** Exercise data **
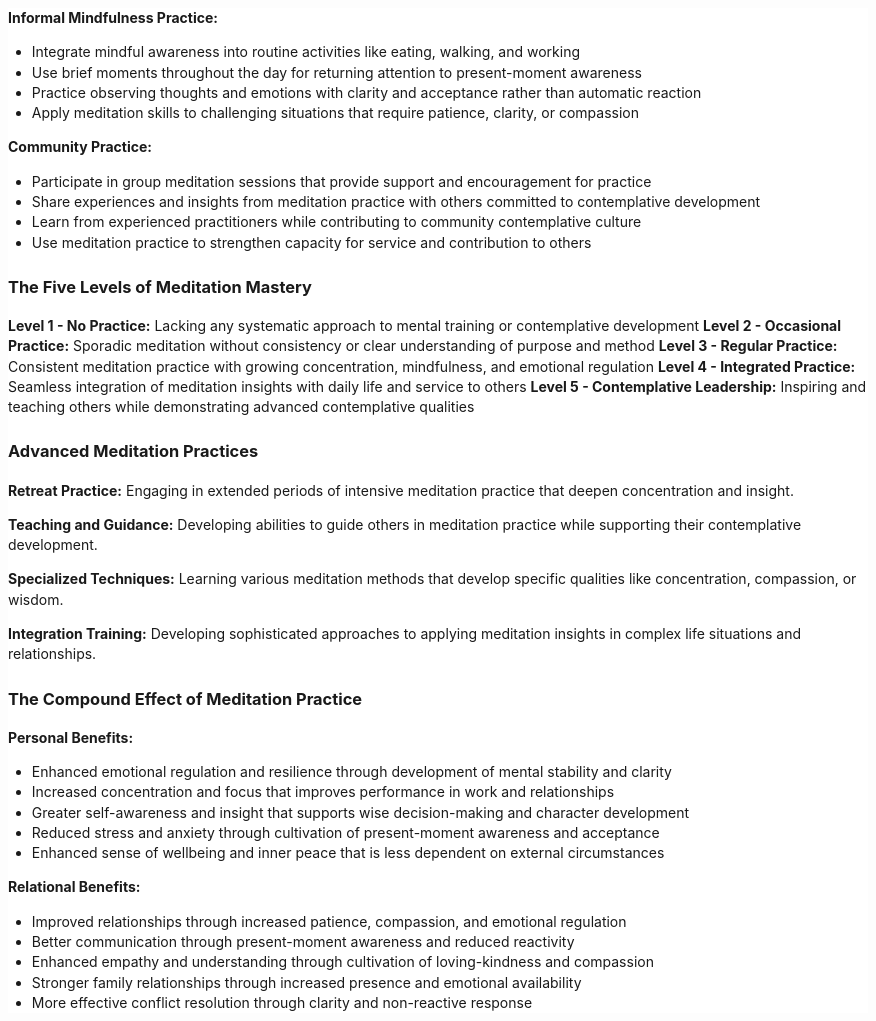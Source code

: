 **Informal Mindfulness Practice:**
- Integrate mindful awareness into routine activities like eating, walking, and working
- Use brief moments throughout the day for returning attention to present-moment awareness
- Practice observing thoughts and emotions with clarity and acceptance rather than automatic reaction
- Apply meditation skills to challenging situations that require patience, clarity, or compassion

**Community Practice:**
- Participate in group meditation sessions that provide support and encouragement for practice
- Share experiences and insights from meditation practice with others committed to contemplative development
- Learn from experienced practitioners while contributing to community contemplative culture
- Use meditation practice to strengthen capacity for service and contribution to others

### The Five Levels of Meditation Mastery

**Level 1 - No Practice:** Lacking any systematic approach to mental training or contemplative development
**Level 2 - Occasional Practice:** Sporadic meditation without consistency or clear understanding of purpose and method
**Level 3 - Regular Practice:** Consistent meditation practice with growing concentration, mindfulness, and emotional regulation
**Level 4 - Integrated Practice:** Seamless integration of meditation insights with daily life and service to others
**Level 5 - Contemplative Leadership:** Inspiring and teaching others while demonstrating advanced contemplative qualities

### Advanced Meditation Practices

**Retreat Practice:** Engaging in extended periods of intensive meditation practice that deepen concentration and insight.

**Teaching and Guidance:** Developing abilities to guide others in meditation practice while supporting their contemplative development.

**Specialized Techniques:** Learning various meditation methods that develop specific qualities like concentration, compassion, or wisdom.

**Integration Training:** Developing sophisticated approaches to applying meditation insights in complex life situations and relationships.

### The Compound Effect of Meditation Practice

**Personal Benefits:**
- Enhanced emotional regulation and resilience through development of mental stability and clarity
- Increased concentration and focus that improves performance in work and relationships
- Greater self-awareness and insight that supports wise decision-making and character development
- Reduced stress and anxiety through cultivation of present-moment awareness and acceptance
- Enhanced sense of wellbeing and inner peace that is less dependent on external circumstances

**Relational Benefits:**
- Improved relationships through increased patience, compassion, and emotional regulation
- Better communication through present-moment awareness and reduced reactivity
- Enhanced empathy and understanding through cultivation of loving-kindness and compassion
- Stronger family relationships through increased presence and emotional availability
- More effective conflict resolution through clarity and non-reactive response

** Exercise goal **
Count the lines above that contain the word "Enhanced". Write only the number.

** Response below **
3